Computers gobbling up energy in commercial buildings, says report
A foundation funded by the Canadian government to help foster sustainable technologies released a report on Novembe...
A foundation funded by the Canadian government to help foster sustainable technologies released a report on November 23 outlining a “blueprint for greener commercial buildings in Canada.”
Sustainable Development Technology Canada (SDTC) released the 58-page “Commercial Buildings, Eco-Efficiency, SD Business Case Report” in Toronto. It provides a summary of the state of commercial buildings’ use of energy, water and waste management, and the picture isn’t very pretty.
The report also provides a list of design processes and building technologies that “should be considered as immediate investment opportunities.”
Presenting an overview of the technical material, an SDTC executive explained that the energy use and greenhouse gas emissions from Canada’s commercial building stock was going up at a faster rate than the actual increase in square footage would warrant.

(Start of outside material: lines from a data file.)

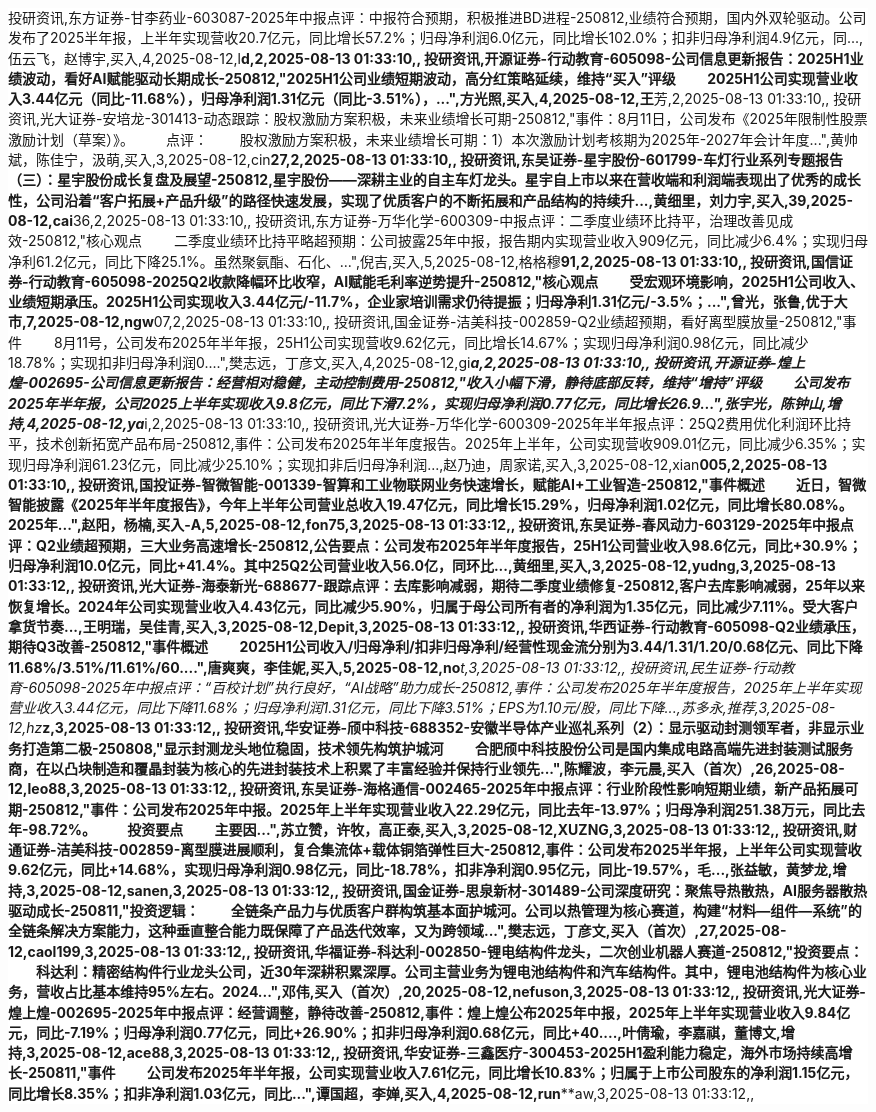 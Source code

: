 投研资讯,东方证券-甘李药业-603087-2025年中报点评：中报符合预期，积极推进BD进程-250812,业绩符合预期，国内外双轮驱动。公司发布了2025半年报，上半年实现营收20.7亿元，同比增长57.2%；归母净利润6.0亿元，同比增长102.0%；扣非归母净利润4.9亿元，同...,伍云飞，赵博宇,买入,4,2025-08-12,l**d,2,2025-08-13 01:33:10,,
投研资讯,开源证券-行动教育-605098-公司信息更新报告：2025H1业绩波动，看好AI赋能驱动长期成长-250812,"2025H1公司业绩短期波动，高分红策略延续，维持“买入”评级
　　2025H1公司实现营业收入3.44亿元（同比-11.68%），归母净利润1.31亿元（同比-3.51%），...",方光照,买入,4,2025-08-12,王**芳,2,2025-08-13 01:33:10,,
投研资讯,光大证券-安培龙-301413-动态跟踪：股权激励方案积极，未来业绩增长可期-250812,"事件：8月11日，公司发布《2025年限制性股票激励计划（草案）》。
　　点评：
　　股权激励方案积极，未来业绩增长可期：1）本次激励计划考核期为2025年-2027年会计年度...",黄帅斌，陈佳宁，汲萌,买入,3,2025-08-12,cin****27,2,2025-08-13 01:33:10,,
投研资讯,东吴证券-星宇股份-601799-车灯行业系列专题报告（三）：星宇股份成长复盘及展望-250812,星宇股份——深耕主业的自主车灯龙头。星宇自上市以来在营收端和利润端表现出了优秀的成长性，公司沿着“客户拓展+产品升级”的路径快速发展，实现了优质客户的不断拓展和产品结构的持续升...,黄细里，刘力宇,买入,39,2025-08-12,cai****36,2,2025-08-13 01:33:10,,
投研资讯,东方证券-万华化学-600309-中报点评：二季度业绩环比持平，治理改善见成效-250812,"核心观点
　　二季度业绩环比持平略超预期：公司披露25年中报，报告期内实现营业收入909亿元，同比减少6.4%；实现归母净利61.2亿元，同比下降25.1%。虽然聚氨酯、石化、...",倪吉,买入,5,2025-08-12,格格穆****91,2,2025-08-13 01:33:10,,
投研资讯,国信证券-行动教育-605098-2025Q2收款降幅环比收窄，AI赋能毛利率逆势提升-250812,"核心观点
　　受宏观环境影响，2025H1公司收入、业绩短期承压。2025H1公司实现收入3.44亿元/-11.7%，企业家培训需求仍待提振；归母净利1.31亿元/-3.5%；...",曾光，张鲁,优于大市,7,2025-08-12,ngw****07,2,2025-08-13 01:33:10,,
投研资讯,国金证券-洁美科技-002859-Q2业绩超预期，看好离型膜放量-250812,"事件
　　8月11号，公司发布2025年半年报，25H1公司实现营收9.62亿元，同比增长14.67%；实现归母净利润0.98亿元，同比减少18.78%；实现扣非归母净利润0....",樊志远，丁彦文,买入,4,2025-08-12,gi***a,2,2025-08-13 01:33:10,,
投研资讯,开源证券-煌上煌-002695-公司信息更新报告：经营相对稳健，主动控制费用-250812,"收入小幅下滑，静待底部反转，维持“增持”评级
　　公司发布2025年半年报，公司2025上半年实现收入9.8亿元，同比下滑7.2%，实现归母净利润0.77亿元，同比增长26.9...",张宇光，陈钟山,增持,4,2025-08-12,ya***i,2,2025-08-13 01:33:10,,
投研资讯,光大证券-万华化学-600309-2025年半年报点评：25Q2费用优化利润环比持平，技术创新拓宽产品布局-250812,事件：公司发布2025年半年度报告。2025年上半年，公司实现营收909.01亿元，同比减少6.35%；实现归母净利润61.23亿元，同比减少25.10%；实现扣非后归母净利润...,赵乃迪，周家诺,买入,3,2025-08-12,xian******005,2,2025-08-13 01:33:10,,
投研资讯,国投证券-智微智能-001339-智算和工业物联网业务快速增长，赋能AI+工业智造-250812,"事件概述
　　近日，智微智能披露《2025年半年度报告》，今年上半年公司营业总收入19.47亿元，同比增长15.29%，归母净利润1.02亿元，同比增长80.08%。2025年...",赵阳，杨楠,买入-A,5,2025-08-12,fon****75,3,2025-08-13 01:33:12,,
投研资讯,东吴证券-春风动力-603129-2025年中报点评：Q2业绩超预期，三大业务高速增长-250812,公告要点：公司发布2025年半年度报告，25H1公司营业收入98.6亿元，同比+30.9%；归母净利润10.0亿元，同比+41.4%。其中25Q2公司营业收入56.0亿，同环比...,黄细里,买入,3,2025-08-12,yud****ng,3,2025-08-13 01:33:12,,
投研资讯,光大证券-海泰新光-688677-跟踪点评：去库影响减弱，期待二季度业绩修复-250812,客户去库影响减弱，25年以来恢复增长。2024年公司实现营业收入4.43亿元，同比减少5.90%，归属于母公司所有者的净利润为1.35亿元，同比减少7.11%。受大客户拿货节奏...,王明瑞，吴佳青,买入,3,2025-08-12,Dep****it,3,2025-08-13 01:33:12,,
投研资讯,华西证券-行动教育-605098-Q2业绩承压，期待Q3改善-250812,"事件概述
　　2025H1公司收入/归母净利/扣非归母净利/经营性现金流分别为3.44/1.31/1.20/0.68亿元、同比下降11.68%/3.51%/11.61%/60....",唐爽爽，李佳妮,买入,5,2025-08-12,no***t,3,2025-08-13 01:33:12,,
投研资讯,民生证券-行动教育-605098-2025年中报点评：“百校计划”执行良好，“AI战略”助力成长-250812,事件：公司发布2025年半年度报告，2025年上半年实现营业收入3.44亿元，同比下降11.68%；归母净利润1.31亿元，同比下降3.51%；EPS为1.10元/股，同比下降...,苏多永,推荐,3,2025-08-12,hz***z,3,2025-08-13 01:33:12,,
投研资讯,华安证券-颀中科技-688352-安徽半导体产业巡礼系列（2）：显示驱动封测领军者，非显示业务打造第二极-250808,"显示封测龙头地位稳固，技术领先构筑护城河
　　合肥颀中科技股份公司是国内集成电路高端先进封装测试服务商，在以凸块制造和覆晶封装为核心的先进封装技术上积累了丰富经验并保持行业领先...",陈耀波，李元晨,买入（首次）,26,2025-08-12,leo****88,3,2025-08-13 01:33:12,,
投研资讯,东吴证券-海格通信-002465-2025年中报点评：行业阶段性影响短期业绩，新产品拓展可期-250812,"事件：公司发布2025年中报。2025年上半年实现营业收入22.29亿元，同比去年-13.97%；归母净利润251.38万元，同比去年-98.72%。
　　投资要点
　　主要因...",苏立赞，许牧，高正泰,买入,3,2025-08-12,XUZ****NG,3,2025-08-13 01:33:12,,
投研资讯,财通证券-洁美科技-002859-离型膜进展顺利，复合集流体+载体铜箔弹性巨大-250812,事件：公司发布2025半年报，上半年公司实现营收9.62亿元，同比+14.68%，实现归母净利润0.98亿元，同比-18.78%，扣非净利润0.95亿元，同比-19.57%，毛...,张益敏，黄梦龙,增持,3,2025-08-12,san****en,3,2025-08-13 01:33:12,,
投研资讯,国金证券-思泉新材-301489-公司深度研究：聚焦导热散热，AI服务器散热驱动成长-250811,"投资逻辑：
　　全链条产品力与优质客户群构筑基本面护城河。公司以热管理为核心赛道，构建“材料—组件—系统”的全链条解决方案能力，这种垂直整合能力既保障了产品迭代效率，又为跨领域...",樊志远，丁彦文,买入（首次）,27,2025-08-12,caol******199,3,2025-08-13 01:33:12,,
投研资讯,华福证券-科达利-002850-锂电结构件龙头，二次创业机器人赛道-250812,"投资要点：
　　科达利：精密结构件行业龙头公司，近30年深耕积累深厚。公司主营业务为锂电池结构件和汽车结构件。其中，锂电池结构件为核心业务，营收占比基本维持95%左右。2024...",邓伟,买入（首次）,20,2025-08-12,nefu******son,3,2025-08-13 01:33:12,,
投研资讯,光大证券-煌上煌-002695-2025年中报点评：经营调整，静待改善-250812,事件：煌上煌公布2025年中报，2025年上半年实现营业收入9.84亿元，同比-7.19%；归母净利润0.77亿元，同比+26.90%；扣非归母净利润0.68亿元，同比+40....,叶倩瑜，李嘉祺，董博文,增持,3,2025-08-12,ace****88,3,2025-08-13 01:33:12,,
投研资讯,华安证券-三鑫医疗-300453-2025H1盈利能力稳定，海外市场持续高增长-250811,"事件
　　公司发布2025年半年报，公司实现营业收入7.61亿元，同比增长10.83%；归属于上市公司股东的净利润1.15亿元，同比增长8.35%；扣非净利润1.03亿元，同比...",谭国超，李婵,买入,4,2025-08-12,run****aw,3,2025-08-13 01:33:12,,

Despite our best efforts at energy conservation, the SDTC presenter explained, between 1990 and 2004 the energy use of commercial buildings has risen 35%, about 2.5% per year. Operating energy (as opposed to embodied energy in building materials) represents about 85% of that total.
While space heating constitutes fully half of the energy used in commercial buildings (52%), the surprising finding is that energy consumption of auxiliary equipment — computers, task lighting, security systems, etc. — accounts for the next largest proportion of energy use — 14%. In fact auxiliary equipment is the fastest growing energy consumer. Space cooling is also on the rise, but accounts for only 8% of energy consumption, while general space lighting consumption is now falling in relative terms, but still represents 10% of the total.
The “Commercial Buildings – Eco-Efficiency” SD Business Case Report is the fifth in a series that SDTC has produced. The previous four reports were related to power production. The organization uses the reports to make decisions about what kinds of new technologies it will help finance. SDTC administers a $550-million fund to support projects that address climate change, air quality, clean water and clean soil. It provides the funds to selected consortia who are developing technologies that are beyond the research stage, but not yet commercialized and ready for the market.
As Vicky Sharpe, the institute’s director explained, their mandate is to fund projects that are between the precommercial and market entry stage — a stage which is fraught with difficulties, and which often ends up being a black hole from which many promising technologies never survive. SDTC provides 30% of the funding for technologies it assesses are worthy, with both a medium and long-term range of potential in mind. It assesses the potential market for candidate technologies based on a “star” system, which takes into account the technological, economic, political and social context.
The SDTC’s latest report identified a long list of non-technical and technical needs that the commercial building sector should be addressing. Among them are general recommendations such as the imposition of a “price on carbon.” The report says, “industry stakeholders agree that the single largest driver of sustainable buildings could be a realistic and consistent price on fossil fuel based carbon.
The report also recommends an integrated supply chain and integrated building practices, improved building codes and greater enforcement, and continuous reporting of “realistic building performance data.”
In terms of specific technologies the report identifies in the short term as good candidates for investments, these include low energy distribution systems, distributed generation, individual occupancy controls and next generation water reduction devices.
For medium term investment, the list of most promising technologies for investment includes solar-powered absorption/adsorption chillers, next generation geothermal systems, integrated renewable energy control systems, biomass cogeneration and heating, and desiccant humidification and cooling.
High priority long-term investments suggested include dynamic building envelope components, i.e. building materials and components that can respond to different conditions.
Based on studies and findings by academia, government ministries, industry associations and specialists, the report acknowledges the input of several engineering consultants, including Greg Allen of HOK, Bob Bach of Energy Profiles, Stephen Carpenter of Enermodal Engineering, John Cowan of Environmental Interface, Randall Goodfellow of Goodfellow Agricola Consultants, Ian Jarvis of Enerlife Consulting, Gordon Shymko of G.F. Shymko & Associates, Jiri Skopek of ECD Energy and Environment Canada, Tom Tamblyn of Dearness Environmental Society, Doug Webber of Halsall Associates and Alex Zimmerman of Applied Green Consulting.
All building types were covered in the report, except for residential buildings. Canada has about 400,000 commercial buildings.